А утром мы снова шли вместе по не известной нам до этого улице, и я все бормотал про себя: «Нет… какой завал!» — но говорилось это с каким-то упоением!

Однажды мы сидели с ней в пельменной, с маленькими жесткими стульями, с желтоватыми графинами уксуса на столах, с неясно напечатанным шелестящим меню на пергаменте, и вели какой-то довольно еще абстрактный литературный разговор. И я, ничего такого не имея в виду, спросил:

— Ты бы чего сейчас больше всего хотела?

И она вдруг спокойно и негромко сказала слово, которое одни считают неприличным, другие слишком интимным, но только оно довольно точно передает волнующую суть.

— Тебя,— сказала она.

Я прямо обалдел. Сначала я подумал, что ослышался. Но она глядела прямо, не отводя глаз, и, казалось, говорила: «Да-да. Я сказала именно это».

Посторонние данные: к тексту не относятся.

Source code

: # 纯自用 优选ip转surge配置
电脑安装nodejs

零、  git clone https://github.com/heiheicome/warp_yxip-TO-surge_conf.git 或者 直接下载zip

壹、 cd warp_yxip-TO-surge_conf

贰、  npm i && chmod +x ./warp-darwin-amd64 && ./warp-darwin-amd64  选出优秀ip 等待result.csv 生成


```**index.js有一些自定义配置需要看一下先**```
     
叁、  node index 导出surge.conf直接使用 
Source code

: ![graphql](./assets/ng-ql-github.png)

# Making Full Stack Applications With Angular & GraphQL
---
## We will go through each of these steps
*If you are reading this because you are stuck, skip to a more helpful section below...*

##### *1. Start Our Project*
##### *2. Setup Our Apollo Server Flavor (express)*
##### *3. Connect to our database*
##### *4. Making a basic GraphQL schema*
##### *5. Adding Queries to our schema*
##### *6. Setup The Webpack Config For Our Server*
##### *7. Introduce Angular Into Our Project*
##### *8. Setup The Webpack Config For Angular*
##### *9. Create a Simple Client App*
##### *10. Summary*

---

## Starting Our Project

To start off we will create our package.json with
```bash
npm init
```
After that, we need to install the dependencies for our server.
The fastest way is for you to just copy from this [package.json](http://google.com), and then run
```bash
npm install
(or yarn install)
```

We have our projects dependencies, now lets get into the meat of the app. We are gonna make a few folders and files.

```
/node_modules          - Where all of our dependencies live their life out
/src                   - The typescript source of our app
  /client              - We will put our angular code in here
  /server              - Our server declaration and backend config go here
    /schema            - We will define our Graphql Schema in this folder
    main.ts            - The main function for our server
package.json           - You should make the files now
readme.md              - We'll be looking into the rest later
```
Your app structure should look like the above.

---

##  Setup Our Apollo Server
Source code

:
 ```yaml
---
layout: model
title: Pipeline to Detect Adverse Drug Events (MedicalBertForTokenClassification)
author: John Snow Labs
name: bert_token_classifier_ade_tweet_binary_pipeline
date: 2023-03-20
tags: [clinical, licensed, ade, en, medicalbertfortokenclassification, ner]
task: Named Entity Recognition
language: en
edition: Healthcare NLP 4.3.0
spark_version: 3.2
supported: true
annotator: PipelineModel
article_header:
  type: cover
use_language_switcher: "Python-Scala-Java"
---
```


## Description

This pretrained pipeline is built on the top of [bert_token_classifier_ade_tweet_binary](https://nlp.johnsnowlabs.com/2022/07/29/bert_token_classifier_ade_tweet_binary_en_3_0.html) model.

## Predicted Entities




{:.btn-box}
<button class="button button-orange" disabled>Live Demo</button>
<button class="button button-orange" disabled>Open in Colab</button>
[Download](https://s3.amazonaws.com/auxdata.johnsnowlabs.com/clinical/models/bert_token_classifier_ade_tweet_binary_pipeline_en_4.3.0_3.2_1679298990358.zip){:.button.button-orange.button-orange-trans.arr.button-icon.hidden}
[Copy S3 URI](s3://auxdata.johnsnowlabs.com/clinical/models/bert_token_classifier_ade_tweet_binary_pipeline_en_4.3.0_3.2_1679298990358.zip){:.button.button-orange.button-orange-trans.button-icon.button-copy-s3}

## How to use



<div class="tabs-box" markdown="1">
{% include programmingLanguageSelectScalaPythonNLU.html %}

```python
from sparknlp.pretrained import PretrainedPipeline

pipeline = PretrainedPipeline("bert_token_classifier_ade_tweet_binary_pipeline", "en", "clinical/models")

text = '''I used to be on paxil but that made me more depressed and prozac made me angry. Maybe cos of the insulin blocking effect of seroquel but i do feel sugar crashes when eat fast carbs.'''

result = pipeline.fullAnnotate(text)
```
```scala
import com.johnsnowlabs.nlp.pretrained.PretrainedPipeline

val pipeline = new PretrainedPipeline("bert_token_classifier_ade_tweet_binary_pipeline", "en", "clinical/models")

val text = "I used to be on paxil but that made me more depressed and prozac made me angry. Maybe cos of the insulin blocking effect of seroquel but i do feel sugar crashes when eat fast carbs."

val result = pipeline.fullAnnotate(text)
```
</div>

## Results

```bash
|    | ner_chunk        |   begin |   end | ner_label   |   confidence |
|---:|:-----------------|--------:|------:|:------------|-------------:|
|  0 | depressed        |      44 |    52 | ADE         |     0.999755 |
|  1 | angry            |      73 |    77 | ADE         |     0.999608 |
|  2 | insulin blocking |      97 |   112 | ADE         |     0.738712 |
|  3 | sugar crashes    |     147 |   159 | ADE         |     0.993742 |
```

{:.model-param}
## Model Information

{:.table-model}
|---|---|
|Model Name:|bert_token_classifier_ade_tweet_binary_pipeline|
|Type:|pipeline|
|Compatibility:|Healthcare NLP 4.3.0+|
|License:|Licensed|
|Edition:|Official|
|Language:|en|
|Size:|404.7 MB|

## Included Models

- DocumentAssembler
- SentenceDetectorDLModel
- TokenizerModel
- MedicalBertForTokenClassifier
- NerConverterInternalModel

Я глупо молчал. Я понимал, что продолжать дальше светскую беседу нелепо, и не знал, что говорить. И тут она меня выручила, сказав о чем-то постороннем, словно бы то слово мне действительно послышалось.

Но я-то знал! То есть мне был сделан как бы упрек. Я был слегка показан идиотом, для которого главное удовольствие — слушать свои бесконечные рассуждения. И когда мы в конце недели ехали с концерта в переполненном автобусе, с нависшими на нас людьми, я вытащил из кармана белую скользкую программку, достал ручку и написал зеленой пастой: «Когда?»

Она посмотрела, улыбнулась, отобрала ручку и подписала: «Где?»

Больше всего мне в ней нравилась эта чертовщинка, это внезапное светлое озорство.

Но тогда-то, честно говоря, я испугался. Представил себе неудобства, беспокойство, волнения. Живой жизни испугался. Стал вдруг представлять почему-то, как меня лишают доверия. Почему-то решил, что за это лишают доверия.

И при первом же случае отвалил в Москву.

И вот живу в этой душной, пыльной квартире на окраине, усталый, со свинцовым вкусом во рту от плохой местной воды.

Пришло от нее одно письмо. Только я и понял из него, что уезжает она в отпуск в Гурзуф.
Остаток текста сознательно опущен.